The task —
In the material below, find every line containing the string "companies" and return it.
════════════════════
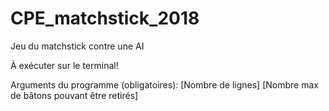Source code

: # CPE_matchstick_2018
Jeu du matchstick contre une AI

À exécuter sur le terminal!

Arguments du programme (obligatoires): [Nombre de lignes] [Nombre max de bâtons pouvant être retirés]
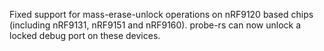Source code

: Fixed support for mass-erase-unlock operations on nRF9120 based chips (including nRF9131, nRF9151 and nRF9160). probe-rs can now unlock a locked debug port on these devices.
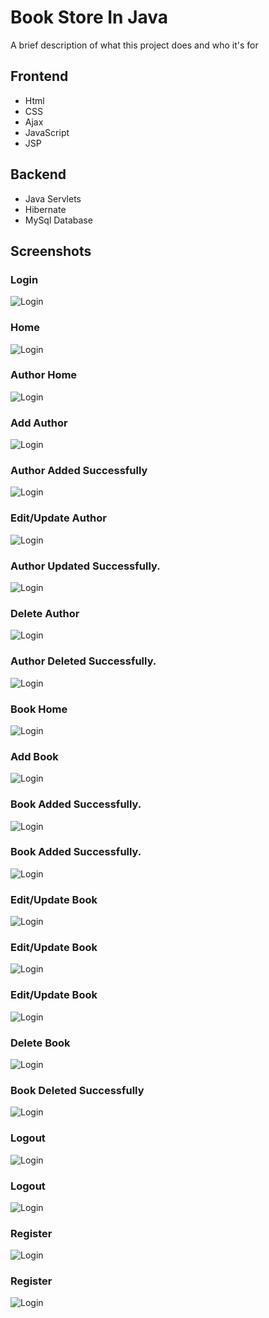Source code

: 
# Book Store In Java

A brief description of what this project does and who it's for


## Frontend

- Html
- CSS
- Ajax
- JavaScript
- JSP


## Backend

- Java Servlets
- Hibernate
- MySql Database

  
## Screenshots

### Login
![Login](https://github.com/turab45/book-store-java/blob/master/ScreenShots/1.%20login.JPG?raw=true)

### Home
![Login](https://github.com/turab45/book-store-java/blob/master/ScreenShots/2.%20home.JPG?raw=true)

### Author Home
![Login](https://github.com/turab45/book-store-java/blob/master/ScreenShots/3.%20author%20home.JPG?raw=true)

### Add Author
![Login](https://github.com/turab45/book-store-java/blob/master/ScreenShots/4.%20add%20author.JPG?raw=true)

### Author Added Successfully
![Login](https://github.com/turab45/book-store-java/blob/master/ScreenShots/5.%20author%20added%20succeessfully.JPG?raw=true)

### Edit/Update Author
![Login](https://github.com/turab45/book-store-java/blob/master/ScreenShots/5.%20edit%20author%202.JPG?raw=true)

### Author Updated Successfully.
![Login](https://github.com/turab45/book-store-java/blob/master/ScreenShots/6.%20edit%20author%203.JPG?raw=true)

### Delete Author
![Login](https://github.com/turab45/book-store-java/blob/master/ScreenShots/7.%20delete%20author%201.JPG?raw=true)

### Author Deleted Successfully.
![Login](https://github.com/turab45/book-store-java/blob/master/ScreenShots/8.%20delete%20author%202.JPG?raw=true)

### Book Home
![Login](https://github.com/turab45/book-store-java/blob/master/ScreenShots/9.%20book%20home.JPG?raw=true)

### Add Book
![Login](https://github.com/turab45/book-store-java/blob/master/ScreenShots/10.%20add%20book%201.JPG?raw=true)

### Book Added Successfully.
![Login](https://github.com/turab45/book-store-java/blob/master/ScreenShots/11.%20add%20book%202.JPG?raw=true)

### Book Added Successfully.
![Login](https://github.com/turab45/book-store-java/blob/master/ScreenShots/12.%20add%20book%203.JPG?raw=true)


### Edit/Update Book
![Login](https://github.com/turab45/book-store-java/blob/master/ScreenShots/13.%20edit%20book%201.JPG?raw=true)

### Edit/Update Book
![Login](https://github.com/turab45/book-store-java/blob/master/ScreenShots/14.%20edit%20book%202.JPG?raw=true)

### Edit/Update Book
![Login](https://github.com/turab45/book-store-java/blob/master/ScreenShots/15.%20edit%20book%203.JPG?raw=true)

### Delete Book
![Login](https://github.com/turab45/book-store-java/blob/master/ScreenShots/16.%20delete%20book%201.JPG?raw=true)

### Book Deleted Successfully
![Login](https://github.com/turab45/book-store-java/blob/master/ScreenShots/17.%20delete%20book%202.JPG?raw=true)

### Logout
![Login](https://github.com/turab45/book-store-java/blob/master/ScreenShots/18.%20logout%201.JPG?raw=true)

### Logout
![Login](https://github.com/turab45/book-store-java/blob/master/ScreenShots/19.%20logout%202.JPG?raw=true)

### Register
![Login](https://github.com/turab45/book-store-java/blob/master/ScreenShots/20.%20register%201.JPG?raw=true)

### Register
![Login](https://github.com/turab45/book-store-java/blob/master/ScreenShots/21.%20register%202.JPG?raw=true)
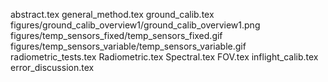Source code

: abstract.tex
general_method.tex
ground_calib.tex
figures/ground_calib_overview1/ground_calib_overview1.png
figures/temp_sensors_fixed/temp_sensors_fixed.gif
figures/temp_sensors_variable/temp_sensors_variable.gif
radiometric_tests.tex
Radiometric.tex
Spectral.tex
FOV.tex
inflight_calib.tex
error_discussion.tex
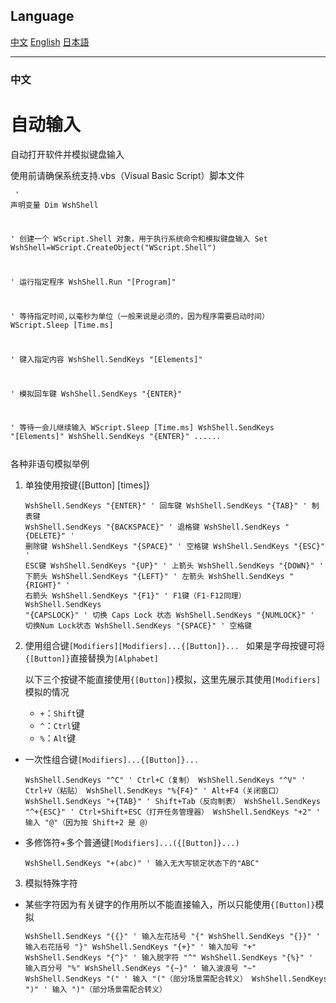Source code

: 
## Language
[中文](#中文)
[English](#english)
[日本語](#日本語)

---
### 中文
# 自动输入

自动打开软件并模拟键盘输入

使用前请确保系统支持.vbs（Visual Basic Script）脚本文件

<code class="language-vba" style="font-family: monospace"><pre>
' 声明变量
Dim WshShell 

' 创建一个 WScript.Shell 对象，用于执行系统命令和模拟键盘输入
Set WshShell=WScript.CreateObject("WScript.Shell") 

' 运行指定程序
WshShell.Run "[Program]"

' 等待指定时间,以毫秒为单位（一般来说是必须的，因为程序需要启动时间）
WScript.Sleep [Time.ms]

' 键入指定内容
WshShell.SendKeys "[Elements]"

' 模拟回车键
WshShell.SendKeys "{ENTER}"

' 等待一会儿继续输入
WScript.Sleep [Time.ms]
WshShell.SendKeys "[Elements]"
WshShell.SendKeys "{ENTER}"
......
</pre></code>
各种非语句模拟举例  
1. 单独使用按键{[Button] [times]}
<code class="language-vba" style="font-family: monospace"><pre>
WshShell.SendKeys "{ENTER}"                 ' 回车键
WshShell.SendKeys "{TAB}"                   ' 制表键
WshShell.SendKeys "{BACKSPACE}"             ' 退格键
WshShell.SendKeys "{DELETE}"                ' 删除键
WshShell.SendKeys "{SPACE}"                 ' 空格键
WshShell.SendKeys "{ESC}"                   ' ESC键
WshShell.SendKeys "{UP}"                    ' 上箭头
WshShell.SendKeys "{DOWN}"                  ' 下箭头
WshShell.SendKeys "{LEFT}"                  ' 左箭头
WshShell.SendKeys "{RIGHT}"                 ' 右箭头
WshShell.SendKeys "{F1}"                    ' F1键（F1-F12同理）
WshShell.SendKeys "{CAPSLOCK}"              ' 切换 Caps Lock 状态
WshShell.SendKeys "{NUMLOCK}"               ' 切换Num Lock状态
WshShell.SendKeys "{SPACE}"                 ' 空格键
</pre></code>

2. 使用组合键`[Modifiers][Modifiers]...{[Button]}... `
如果是字母按键可将`{[Button]}`直接替换为`[Alphabet]`

    以下三个按键不能直接使用`{[Button]}`模拟，这里先展示其使用`[Modifiers]`模拟的情况
    * `+`：`Shift`键
    * `^`：`Ctrl`键
    * `%`：`Alt`键

  * 一次性组合键`[Modifiers]...{[Button]}... `
<code class="language-vba" style="font-family: monospace"><pre>
WshShell.SendKeys "^C"                      ' Ctrl+C（复制）
WshShell.SendKeys "^V"                      ' Ctrl+V（粘贴）
WshShell.SendKeys "%{F4}"                   ' Alt+F4（关闭窗口）
WshShell.SendKeys "+{TAB}"                  ' Shift+Tab（反向制表）
WshShell.SendKeys "^+{ESC}"                 ' Ctrl+Shift+ESC（打开任务管理器）
WshShell.SendKeys "+2"                      ' 输入 "@"（因为按 Shift+2 是 @）
</pre></code>


  * 多修饰符+多个普通键`[Modifiers]...({[Button]}...) `
<code class="language-vba" style="font-family: monospace"><pre>
WshShell.SendKeys "+(abc)"                  ' 输入无大写锁定状态下的"ABC"
</pre></code>

3. 模拟特殊字符
* 某些字符因为有关键字的作用所以不能直接输入，所以只能使用`{[Button]}`模拟
<code class="language-vba" style="font-family: monospace"><pre>
WshShell.SendKeys "{{}"                    ' 输入左花括号 "{"
WshShell.SendKeys "{}}"                    ' 输入右花括号 "}"
WshShell.SendKeys "{+}"                    ' 输入加号 "+"
WshShell.SendKeys "{^}"                    ' 输入脱字符 "^"
WshShell.SendKeys "{%}"                    ' 输入百分号 "%"
WshShell.SendKeys "{~}"                    ' 输入波浪号 "~"
WshShell.SendKeys "\("                     ' 输入 "("（部分场景需配合转义）
WshShell.SendKeys "\)"                     ' 输入 ")"（部分场景需配合转义）
</pre></code>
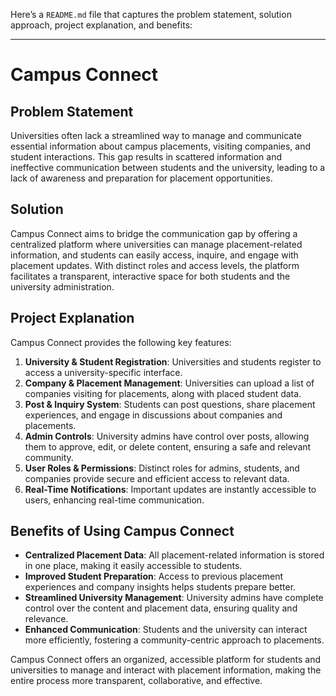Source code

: Here’s a `README.md` file that captures the problem statement, solution approach, project explanation, and benefits:

---

# Campus Connect

## Problem Statement

Universities often lack a streamlined way to manage and communicate essential information about campus placements, visiting companies, and student interactions. This gap results in scattered information and ineffective communication between students and the university, leading to a lack of awareness and preparation for placement opportunities.

## Solution

Campus Connect aims to bridge the communication gap by offering a centralized platform where universities can manage placement-related information, and students can easily access, inquire, and engage with placement updates. With distinct roles and access levels, the platform facilitates a transparent, interactive space for both students and the university administration.

## Project Explanation

Campus Connect provides the following key features:

1. **University & Student Registration**: Universities and students register to access a university-specific interface.
2. **Company & Placement Management**: Universities can upload a list of companies visiting for placements, along with placed student data.
3. **Post & Inquiry System**: Students can post questions, share placement experiences, and engage in discussions about companies and placements.
4. **Admin Controls**: University admins have control over posts, allowing them to approve, edit, or delete content, ensuring a safe and relevant community.
5. **User Roles & Permissions**: Distinct roles for admins, students, and companies provide secure and efficient access to relevant data.
6. **Real-Time Notifications**: Important updates are instantly accessible to users, enhancing real-time communication.

## Benefits of Using Campus Connect

- **Centralized Placement Data**: All placement-related information is stored in one place, making it easily accessible to students.
- **Improved Student Preparation**: Access to previous placement experiences and company insights helps students prepare better.
- **Streamlined University Management**: University admins have complete control over the content and placement data, ensuring quality and relevance.
- **Enhanced Communication**: Students and the university can interact more efficiently, fostering a community-centric approach to placements.

Campus Connect offers an organized, accessible platform for students and universities to manage and interact with placement information, making the entire process more transparent, collaborative, and effective.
════════════════════
Exercise answer —
Universities often lack a streamlined way to manage and communicate essential information about campus placements, visiting companies, and student interactions. This gap results in scattered information and ineffective communication between students and the university, leading to a lack of awareness and preparation for placement opportunities.
2. **Company & Placement Management**: Universities can upload a list of companies visiting for placements, along with placed student data.
3. **Post & Inquiry System**: Students can post questions, share placement experiences, and engage in discussions about companies and placements.
5. **User Roles & Permissions**: Distinct roles for admins, students, and companies provide secure and efficient access to relevant data.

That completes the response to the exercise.